Oper in Reinkultur: „Und wie oft gehen Sie in die OPER?“ Das könnte eine Small-Talk-Frage einer überaus gebildeten, eher älteren Dame sein. Sie ist so schwer behangen mit Gold, das es als Bodybuilding angerechnet werden könnte. Sie zeigt ihre knall rot geschminkten Lippen auf einem Sektempfang. An ihrer Seite ein schneeweißer Pudel mit Schleifchen auf dem Kopf. „Nicht meine Welt. Ich spare lieber auf das Bruce Springsteen Konzert,“ würde ich als eine typische Antwort einstufen. Aber wer so antwortet, ist wohl gar nicht erst auf einem derartigen Empfang anzutreffen. Opernbesuche haben den Ruf und Beigeschmack von Exklusivität und Bildungsbürgertum. Die Karten in den ersten zehn Reihen zur Eröffnung der Bayreuther Festspiele kosteten dieses Jahr 416 Euro pro Stück. Und das heißt noch lange nicht, dass person überhaupt eine hätte abbekommen können.
Laut der Datenbank Statista gingen 2019 (also vor der Corona-Pandemie) 4 % der Deutschen regelmäßig ins Theater oder Ballett oder in die Oper, 38 % gelegentlich und 58 % nie.

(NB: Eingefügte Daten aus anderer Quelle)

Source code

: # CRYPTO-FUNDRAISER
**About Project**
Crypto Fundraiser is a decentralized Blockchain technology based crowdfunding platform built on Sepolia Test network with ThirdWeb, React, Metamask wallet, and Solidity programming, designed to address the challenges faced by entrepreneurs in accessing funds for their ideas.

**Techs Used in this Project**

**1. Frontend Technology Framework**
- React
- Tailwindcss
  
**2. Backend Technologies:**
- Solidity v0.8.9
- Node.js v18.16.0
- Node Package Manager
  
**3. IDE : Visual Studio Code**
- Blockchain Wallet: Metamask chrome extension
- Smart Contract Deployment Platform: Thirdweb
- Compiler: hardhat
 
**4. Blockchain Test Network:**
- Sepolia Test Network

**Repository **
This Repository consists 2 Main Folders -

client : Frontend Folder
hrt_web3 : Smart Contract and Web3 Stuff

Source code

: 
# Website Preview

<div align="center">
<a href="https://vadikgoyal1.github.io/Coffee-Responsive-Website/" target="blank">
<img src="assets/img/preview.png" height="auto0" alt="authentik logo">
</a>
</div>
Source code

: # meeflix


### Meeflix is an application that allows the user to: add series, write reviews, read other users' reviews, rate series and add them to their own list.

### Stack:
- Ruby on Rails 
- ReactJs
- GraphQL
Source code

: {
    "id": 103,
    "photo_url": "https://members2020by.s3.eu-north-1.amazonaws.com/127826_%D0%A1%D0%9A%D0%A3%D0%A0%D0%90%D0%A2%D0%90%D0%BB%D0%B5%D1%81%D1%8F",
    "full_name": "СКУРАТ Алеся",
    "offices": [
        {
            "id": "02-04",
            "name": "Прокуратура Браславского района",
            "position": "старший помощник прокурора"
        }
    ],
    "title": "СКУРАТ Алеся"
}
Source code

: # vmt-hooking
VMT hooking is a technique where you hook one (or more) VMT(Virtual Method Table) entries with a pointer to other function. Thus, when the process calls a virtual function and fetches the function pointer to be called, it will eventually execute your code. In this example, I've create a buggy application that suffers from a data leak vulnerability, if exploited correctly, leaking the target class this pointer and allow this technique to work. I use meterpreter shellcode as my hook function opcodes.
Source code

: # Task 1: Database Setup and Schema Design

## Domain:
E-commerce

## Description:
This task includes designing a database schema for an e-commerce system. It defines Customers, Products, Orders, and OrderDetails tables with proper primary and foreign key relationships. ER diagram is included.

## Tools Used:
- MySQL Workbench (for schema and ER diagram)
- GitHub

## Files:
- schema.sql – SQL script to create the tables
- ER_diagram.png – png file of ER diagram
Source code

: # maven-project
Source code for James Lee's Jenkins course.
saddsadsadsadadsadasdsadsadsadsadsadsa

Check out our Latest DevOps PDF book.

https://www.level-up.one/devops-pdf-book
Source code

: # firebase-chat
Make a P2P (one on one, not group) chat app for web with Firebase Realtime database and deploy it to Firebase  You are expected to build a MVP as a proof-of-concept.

Oper im Film: Als ich noch die Studi-O-Film-Reihe im Jülicher Capitol betrieb, zeigten wir den Film DIVA von Jean-Jacques Beineix als sonntägliche Matinee. Es gab tatsächlich ein Glas Sekt dazu und ich hätte auch verbotenerweise der mittelgroßen Hunderasse mit häufig lockigem Fell freien Eintritt gewährt, mit und ohne Schleifchen. Jules, ein junger Pariser Postbote auf einem Mofa verehrt die Opernsängerin Cynthia und nimmt heimlich ein Konzert von ihr auf, da die DIVA keine Aufnahmen ihres Gesangs zulässt. Bekannte Opernklänge werden kontrastiert von Ganoven in der klassischen Gangster-Limousine Citroën Traction Avant, ganz in Weiß. Eine so nette wie haarsträubende Story, deren Verwicklungen sich an optisch reizvollen Orten wie etwa im Shabby Chic eines großzügigen Lofts abspielen. Der Film feiert gerade seinen 40 Geburtstag und ist schon lange KULT.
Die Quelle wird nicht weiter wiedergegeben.